EXERCISE INSTRUCTIONS:
Each line below that contains the word "public" must be copied.

INPUT FOR THIS TASK:
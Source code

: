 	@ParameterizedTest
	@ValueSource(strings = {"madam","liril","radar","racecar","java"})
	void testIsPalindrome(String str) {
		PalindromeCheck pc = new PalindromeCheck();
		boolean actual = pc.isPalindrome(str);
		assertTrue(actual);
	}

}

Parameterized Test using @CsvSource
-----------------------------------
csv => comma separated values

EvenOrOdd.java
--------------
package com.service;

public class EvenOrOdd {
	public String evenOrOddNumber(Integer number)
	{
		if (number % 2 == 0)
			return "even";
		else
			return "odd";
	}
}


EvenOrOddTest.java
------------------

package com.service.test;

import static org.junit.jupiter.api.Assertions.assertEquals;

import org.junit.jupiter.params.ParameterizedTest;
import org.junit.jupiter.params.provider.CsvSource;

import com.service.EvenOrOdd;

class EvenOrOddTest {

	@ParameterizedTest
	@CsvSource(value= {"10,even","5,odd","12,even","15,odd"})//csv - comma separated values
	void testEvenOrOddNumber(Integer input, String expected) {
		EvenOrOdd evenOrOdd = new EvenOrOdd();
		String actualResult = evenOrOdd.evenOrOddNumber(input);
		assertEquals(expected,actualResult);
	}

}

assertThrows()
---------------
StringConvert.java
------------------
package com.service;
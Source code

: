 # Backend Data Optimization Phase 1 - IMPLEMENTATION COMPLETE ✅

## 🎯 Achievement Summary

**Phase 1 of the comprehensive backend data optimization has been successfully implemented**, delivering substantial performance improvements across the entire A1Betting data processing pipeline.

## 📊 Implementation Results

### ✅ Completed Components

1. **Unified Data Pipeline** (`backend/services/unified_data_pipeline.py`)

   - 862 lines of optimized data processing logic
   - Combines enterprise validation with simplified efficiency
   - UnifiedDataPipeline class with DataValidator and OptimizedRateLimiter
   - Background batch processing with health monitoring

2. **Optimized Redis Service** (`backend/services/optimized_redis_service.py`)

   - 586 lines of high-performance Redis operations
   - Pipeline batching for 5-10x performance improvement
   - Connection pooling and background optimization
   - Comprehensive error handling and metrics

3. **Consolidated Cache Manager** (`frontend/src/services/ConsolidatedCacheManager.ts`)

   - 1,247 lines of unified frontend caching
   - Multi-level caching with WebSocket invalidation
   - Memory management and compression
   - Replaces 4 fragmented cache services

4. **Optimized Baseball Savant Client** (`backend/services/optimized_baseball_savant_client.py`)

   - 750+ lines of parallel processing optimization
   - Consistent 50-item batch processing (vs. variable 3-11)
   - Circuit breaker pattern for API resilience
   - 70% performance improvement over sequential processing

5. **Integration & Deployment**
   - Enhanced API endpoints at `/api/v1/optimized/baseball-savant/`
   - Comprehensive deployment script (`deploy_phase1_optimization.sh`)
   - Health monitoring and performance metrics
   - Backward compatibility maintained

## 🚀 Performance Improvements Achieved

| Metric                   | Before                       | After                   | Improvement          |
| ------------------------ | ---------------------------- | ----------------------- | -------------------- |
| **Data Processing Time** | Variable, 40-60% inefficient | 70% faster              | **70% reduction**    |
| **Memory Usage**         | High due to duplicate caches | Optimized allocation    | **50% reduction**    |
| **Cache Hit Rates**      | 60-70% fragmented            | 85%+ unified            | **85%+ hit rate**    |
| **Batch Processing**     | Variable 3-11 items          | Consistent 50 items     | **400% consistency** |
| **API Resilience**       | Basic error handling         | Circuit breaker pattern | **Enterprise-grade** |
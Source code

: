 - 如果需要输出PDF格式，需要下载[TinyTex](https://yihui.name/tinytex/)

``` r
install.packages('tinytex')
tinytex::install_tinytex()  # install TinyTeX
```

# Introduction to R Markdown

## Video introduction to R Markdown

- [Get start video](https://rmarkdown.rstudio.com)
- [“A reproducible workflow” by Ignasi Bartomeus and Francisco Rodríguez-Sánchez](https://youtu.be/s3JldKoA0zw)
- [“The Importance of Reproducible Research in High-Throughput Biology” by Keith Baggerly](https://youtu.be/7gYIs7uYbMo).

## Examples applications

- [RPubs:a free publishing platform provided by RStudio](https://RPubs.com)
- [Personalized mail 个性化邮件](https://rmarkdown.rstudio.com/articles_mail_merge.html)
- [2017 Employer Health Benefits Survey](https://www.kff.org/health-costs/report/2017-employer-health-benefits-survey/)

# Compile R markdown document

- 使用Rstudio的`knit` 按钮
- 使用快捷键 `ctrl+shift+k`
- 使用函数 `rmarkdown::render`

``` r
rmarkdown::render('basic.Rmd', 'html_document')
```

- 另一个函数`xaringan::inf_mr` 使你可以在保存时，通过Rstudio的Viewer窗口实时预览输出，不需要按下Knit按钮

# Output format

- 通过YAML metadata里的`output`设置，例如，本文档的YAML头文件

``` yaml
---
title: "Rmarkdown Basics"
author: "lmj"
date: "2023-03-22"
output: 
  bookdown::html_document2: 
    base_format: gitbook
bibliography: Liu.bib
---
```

RESPONSE:
public class EvenOrOdd {
	public String evenOrOddNumber(Integer number)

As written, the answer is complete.